**Problem details**.
Give again, word for word, every line in the entries below from the line with "accuracy (mean and" up to and including the line with "It shows that", and no other line.

**Source texts of formatted documents**.
-----
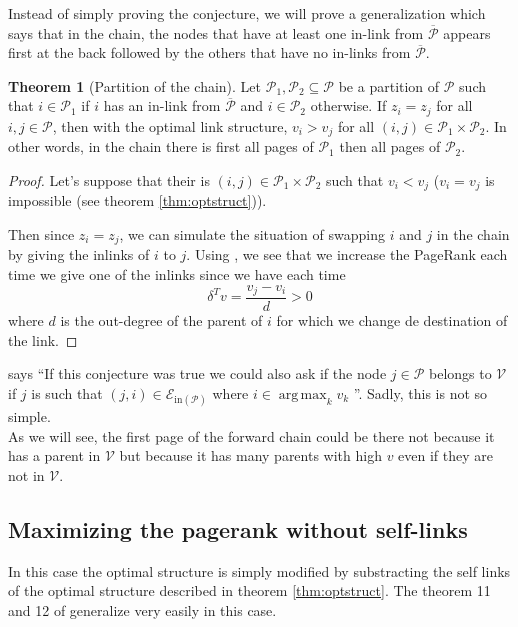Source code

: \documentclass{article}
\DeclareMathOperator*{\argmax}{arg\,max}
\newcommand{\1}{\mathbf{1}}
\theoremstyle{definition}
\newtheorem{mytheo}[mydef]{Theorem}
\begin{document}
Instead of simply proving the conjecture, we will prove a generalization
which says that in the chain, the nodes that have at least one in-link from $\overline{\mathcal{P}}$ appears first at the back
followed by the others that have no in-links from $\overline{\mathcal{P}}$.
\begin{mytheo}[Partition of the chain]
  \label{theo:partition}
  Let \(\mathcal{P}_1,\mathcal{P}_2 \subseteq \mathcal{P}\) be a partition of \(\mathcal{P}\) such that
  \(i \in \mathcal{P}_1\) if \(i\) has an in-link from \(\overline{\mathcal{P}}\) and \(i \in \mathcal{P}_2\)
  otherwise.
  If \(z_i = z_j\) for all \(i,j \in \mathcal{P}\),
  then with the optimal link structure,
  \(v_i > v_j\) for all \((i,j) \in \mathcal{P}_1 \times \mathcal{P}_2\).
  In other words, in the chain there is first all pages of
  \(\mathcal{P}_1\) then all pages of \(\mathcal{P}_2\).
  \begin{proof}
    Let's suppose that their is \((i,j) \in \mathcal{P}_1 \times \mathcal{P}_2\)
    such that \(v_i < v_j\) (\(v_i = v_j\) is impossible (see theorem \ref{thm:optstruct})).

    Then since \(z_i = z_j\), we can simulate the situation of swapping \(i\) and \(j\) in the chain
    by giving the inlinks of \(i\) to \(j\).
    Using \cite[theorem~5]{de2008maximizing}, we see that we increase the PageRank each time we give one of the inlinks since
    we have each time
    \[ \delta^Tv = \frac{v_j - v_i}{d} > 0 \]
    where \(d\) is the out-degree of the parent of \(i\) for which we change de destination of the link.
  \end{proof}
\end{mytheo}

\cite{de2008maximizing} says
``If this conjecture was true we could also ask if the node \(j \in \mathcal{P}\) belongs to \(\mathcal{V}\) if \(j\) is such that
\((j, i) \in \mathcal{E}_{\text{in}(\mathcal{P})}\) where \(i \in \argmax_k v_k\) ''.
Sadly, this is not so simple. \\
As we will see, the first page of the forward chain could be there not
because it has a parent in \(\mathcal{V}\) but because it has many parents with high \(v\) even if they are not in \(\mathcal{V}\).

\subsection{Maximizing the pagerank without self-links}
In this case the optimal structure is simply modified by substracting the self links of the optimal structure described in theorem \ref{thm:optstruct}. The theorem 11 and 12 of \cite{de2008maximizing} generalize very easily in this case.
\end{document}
-----
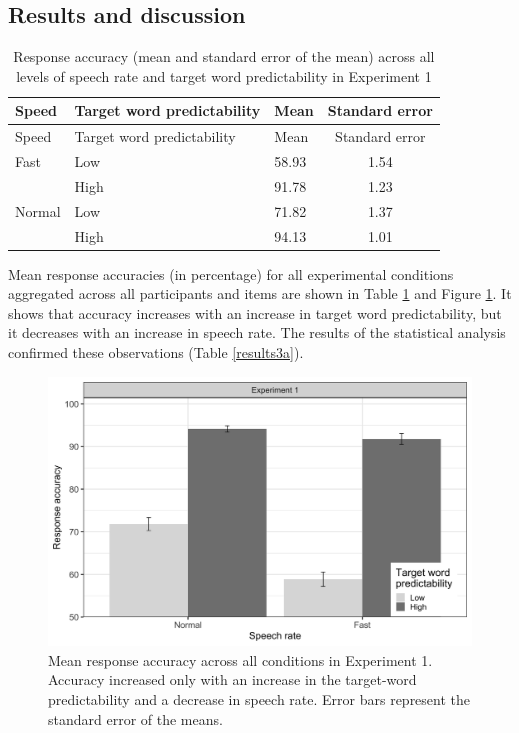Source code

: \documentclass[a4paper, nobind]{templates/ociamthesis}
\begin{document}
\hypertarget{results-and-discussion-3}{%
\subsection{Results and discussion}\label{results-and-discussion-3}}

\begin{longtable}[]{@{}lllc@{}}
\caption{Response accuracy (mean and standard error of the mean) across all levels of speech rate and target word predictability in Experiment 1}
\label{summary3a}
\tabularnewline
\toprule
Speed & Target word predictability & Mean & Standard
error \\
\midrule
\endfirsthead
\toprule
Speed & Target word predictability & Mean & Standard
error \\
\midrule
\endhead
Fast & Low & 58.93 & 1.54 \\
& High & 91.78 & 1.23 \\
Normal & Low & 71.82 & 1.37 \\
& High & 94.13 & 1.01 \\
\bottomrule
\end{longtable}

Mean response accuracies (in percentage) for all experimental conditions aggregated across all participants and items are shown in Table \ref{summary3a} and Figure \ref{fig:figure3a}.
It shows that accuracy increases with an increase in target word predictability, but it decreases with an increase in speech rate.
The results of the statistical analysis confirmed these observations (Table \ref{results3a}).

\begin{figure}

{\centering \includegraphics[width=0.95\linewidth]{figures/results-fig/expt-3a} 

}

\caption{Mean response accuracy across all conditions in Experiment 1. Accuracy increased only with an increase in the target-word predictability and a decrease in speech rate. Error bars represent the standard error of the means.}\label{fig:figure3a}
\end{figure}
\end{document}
-----
**Task solution**.
\caption{Response accuracy (mean and standard error of the mean) across all levels of speech rate and target word predictability in Experiment 1}
\label{summary3a}
\tabularnewline
\toprule
Speed & Target word predictability & Mean & Standard
error \\
\midrule
\endfirsthead
\toprule
Speed & Target word predictability & Mean & Standard
error \\
\midrule
\endhead
Fast & Low & 58.93 & 1.54 \\
& High & 91.78 & 1.23 \\
Normal & Low & 71.82 & 1.37 \\
& High & 94.13 & 1.01 \\
\bottomrule
\end{longtable}

Mean response accuracies (in percentage) for all experimental conditions aggregated across all participants and items are shown in Table \ref{summary3a} and Figure \ref{fig:figure3a}.
It shows that accuracy increases with an increase in target word predictability, but it decreases with an increase in speech rate.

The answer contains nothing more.